IOWA CITY — One plastic grocery sack of peanut butter, canned mandarin oranges, apple juice and even carrot juice makes a big difference for Ericka Barloon, a University of Iowa sophomore in her first year on the campus.
She, like many other university students locally and nationally, knows well the steep price of higher education — and that it’s going up. She doesn’t waste money. She runs her own photography business, which she says is “doing quite well.”
And she lives in Mayflower Residence Hall, which is one of the few dorms on campus that offers a kitchen to its residents — and is a little more expensive. So she downgraded her meal plan and cooks as much as possible, most often using free food she picks up from the campus’ relatively new food pantry.
“Since I’ve been introduced to the food pantry here, I’ve gone grocery shopping once since I’ve been on campus,” Barloon, 19, said Wednesday after filling her bag at the pantry, which she typically does once a week. “This food pantry has roughly saved me about $1,000 a semester because I got such a low meal plan. It’s a really great resource, and I’m very grateful for it.”
Since the Food Pantry at Iowa opened in August 2016, nearly 400 different clients have tapped the resource — situated in a small room on the second floor of the Iowa Memorial Union. In this academic year alone, the pantry has seen more than 750 visits, averaging 60 a week.
In October, the pantry recorded 238 visits, distributed 2,515 pounds of food and received 2,496 pounds of donated items, according to Rachel Whitesitt, a UI student and food pantry manager.

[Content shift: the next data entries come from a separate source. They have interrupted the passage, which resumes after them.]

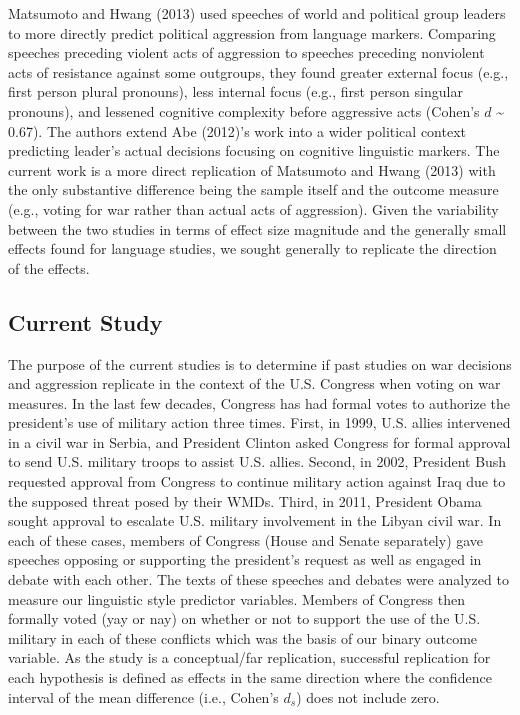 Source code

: \documentclass[
  english,
  ,man,floatsintext]{apa6}
\begin{document}
Matsumoto and Hwang (2013) used speeches of world and political group leaders to more directly predict political aggression from language markers. Comparing speeches preceding violent acts of aggression to speeches preceding nonviolent acts of resistance against some outgroups, they found greater external focus (e.g., first person plural pronouns), less internal focus (e.g., first person singular pronouns), and lessened cognitive complexity before aggressive acts (Cohen's \(d\) \textasciitilde{} 0.67). The authors extend Abe (2012)'s work into a wider political context predicting leader's actual decisions focusing on cognitive linguistic markers. The current work is a more direct replication of Matsumoto and Hwang (2013) with the only substantive difference being the sample itself and the outcome measure (e.g., voting for war rather than actual acts of aggression). Given the variability between the two studies in terms of effect size magnitude and the generally small effects found for language studies, we sought generally to replicate the direction of the effects.

\hypertarget{current-study}{%
\subsection{Current Study}\label{current-study}}

The purpose of the current studies is to determine if past studies on war decisions and aggression replicate in the context of the U.S. Congress when voting on war measures. In the last few decades, Congress has had formal votes to authorize the president's use of military action three times. First, in 1999, U.S. allies intervened in a civil war in Serbia, and President Clinton asked Congress for formal approval to send U.S. military troops to assist U.S. allies. Second, in 2002, President Bush requested approval from Congress to continue military action against Iraq due to the supposed threat posed by their WMDs. Third, in 2011, President Obama sought approval to escalate U.S. military involvement in the Libyan civil war. In each of these cases, members of Congress (House and Senate separately) gave speeches opposing or supporting the president's request as well as engaged in debate with each other. The texts of these speeches and debates were analyzed to measure our linguistic style predictor variables. Members of Congress then formally voted (yay or nay) on whether or not to support the use of the U.S. military in each of these conflicts which was the basis of our binary outcome variable. As the study is a conceptual/far replication, successful replication for each hypothesis is defined as effects in the same direction where the confidence interval of the mean difference (i.e., Cohen's \(d_s\)) does not include zero.
\end{document}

The usage exemplifies the need, which one national study recently quantified in a “Hunger on Campus” report. Authors from the National Student Campaign Against Hunger and Homelessness, College and University Food Bank Alliance, and the Student Government Resource Center found 48 percent of respondents reported food insecurity — defined as the lack of reliable access to sufficient quantities of affordable, nutritious food.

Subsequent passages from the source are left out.